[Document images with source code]

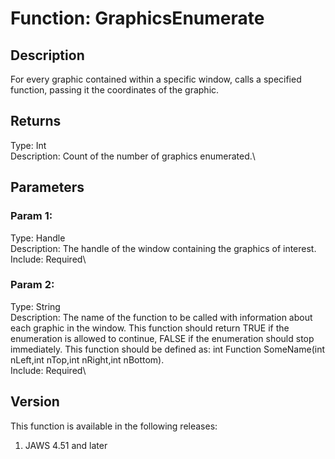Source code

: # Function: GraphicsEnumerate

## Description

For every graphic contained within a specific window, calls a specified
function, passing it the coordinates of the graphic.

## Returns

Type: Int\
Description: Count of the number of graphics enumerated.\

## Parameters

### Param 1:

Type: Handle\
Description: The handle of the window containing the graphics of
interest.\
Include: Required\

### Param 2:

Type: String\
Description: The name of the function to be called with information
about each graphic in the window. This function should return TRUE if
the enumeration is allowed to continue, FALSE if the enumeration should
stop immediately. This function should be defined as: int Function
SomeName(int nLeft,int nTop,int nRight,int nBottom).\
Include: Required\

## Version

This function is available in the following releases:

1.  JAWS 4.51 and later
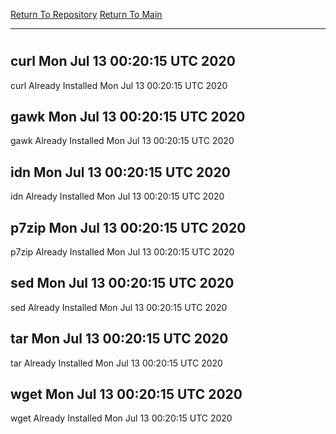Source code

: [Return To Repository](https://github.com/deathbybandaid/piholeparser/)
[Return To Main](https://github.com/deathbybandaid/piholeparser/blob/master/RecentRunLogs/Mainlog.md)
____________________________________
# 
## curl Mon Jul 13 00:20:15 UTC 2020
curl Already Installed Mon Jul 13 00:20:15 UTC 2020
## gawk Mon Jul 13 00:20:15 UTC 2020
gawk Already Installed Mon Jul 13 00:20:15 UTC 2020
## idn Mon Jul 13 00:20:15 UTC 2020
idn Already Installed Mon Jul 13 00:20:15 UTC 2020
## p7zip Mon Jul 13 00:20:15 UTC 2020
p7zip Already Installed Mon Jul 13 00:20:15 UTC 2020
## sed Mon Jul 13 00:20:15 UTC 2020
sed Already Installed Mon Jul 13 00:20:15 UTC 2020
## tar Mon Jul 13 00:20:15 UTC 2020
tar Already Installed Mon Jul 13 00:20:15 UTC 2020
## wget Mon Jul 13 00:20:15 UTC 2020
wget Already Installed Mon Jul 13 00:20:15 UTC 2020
==
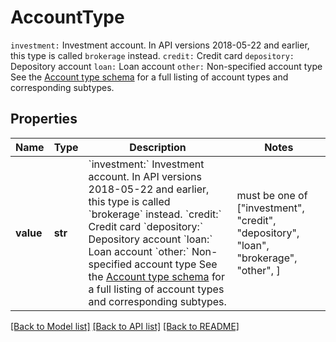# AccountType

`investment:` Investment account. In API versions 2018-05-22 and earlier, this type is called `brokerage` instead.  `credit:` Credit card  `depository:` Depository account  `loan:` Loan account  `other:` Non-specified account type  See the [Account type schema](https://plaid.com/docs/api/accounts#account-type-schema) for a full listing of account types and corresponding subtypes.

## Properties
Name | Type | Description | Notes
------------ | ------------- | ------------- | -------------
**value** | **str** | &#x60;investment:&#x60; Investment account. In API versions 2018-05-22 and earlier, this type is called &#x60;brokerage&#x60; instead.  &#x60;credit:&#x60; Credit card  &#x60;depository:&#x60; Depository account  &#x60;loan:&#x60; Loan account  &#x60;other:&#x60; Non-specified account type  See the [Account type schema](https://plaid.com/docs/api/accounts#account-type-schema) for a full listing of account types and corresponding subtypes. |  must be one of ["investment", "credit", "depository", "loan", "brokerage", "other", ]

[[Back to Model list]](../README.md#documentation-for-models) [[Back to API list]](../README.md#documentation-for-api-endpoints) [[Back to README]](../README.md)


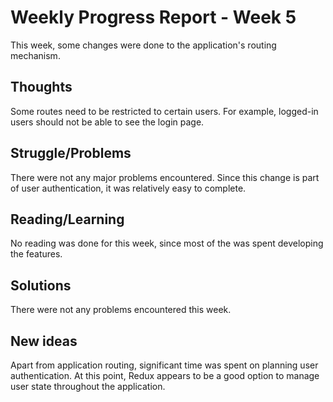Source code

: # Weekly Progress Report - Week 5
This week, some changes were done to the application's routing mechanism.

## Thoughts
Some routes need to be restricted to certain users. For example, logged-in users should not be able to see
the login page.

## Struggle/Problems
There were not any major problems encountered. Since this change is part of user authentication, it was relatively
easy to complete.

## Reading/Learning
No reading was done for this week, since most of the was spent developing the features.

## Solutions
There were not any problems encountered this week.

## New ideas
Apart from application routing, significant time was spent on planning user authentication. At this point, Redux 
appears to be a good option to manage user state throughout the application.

• Exercise objective: Please write out, exactly as they appear above, only the lines in the stretch from the line with "the enumeration is" through the line with "This function is".

• Worked solution:
the enumeration is allowed to continue, FALSE if the enumeration should
stop immediately. This function should be defined as: int Function
SomeName(int nLeft,int nTop,int nRight,int nBottom).\
Include: Required\

## Version

This function is available in the following releases:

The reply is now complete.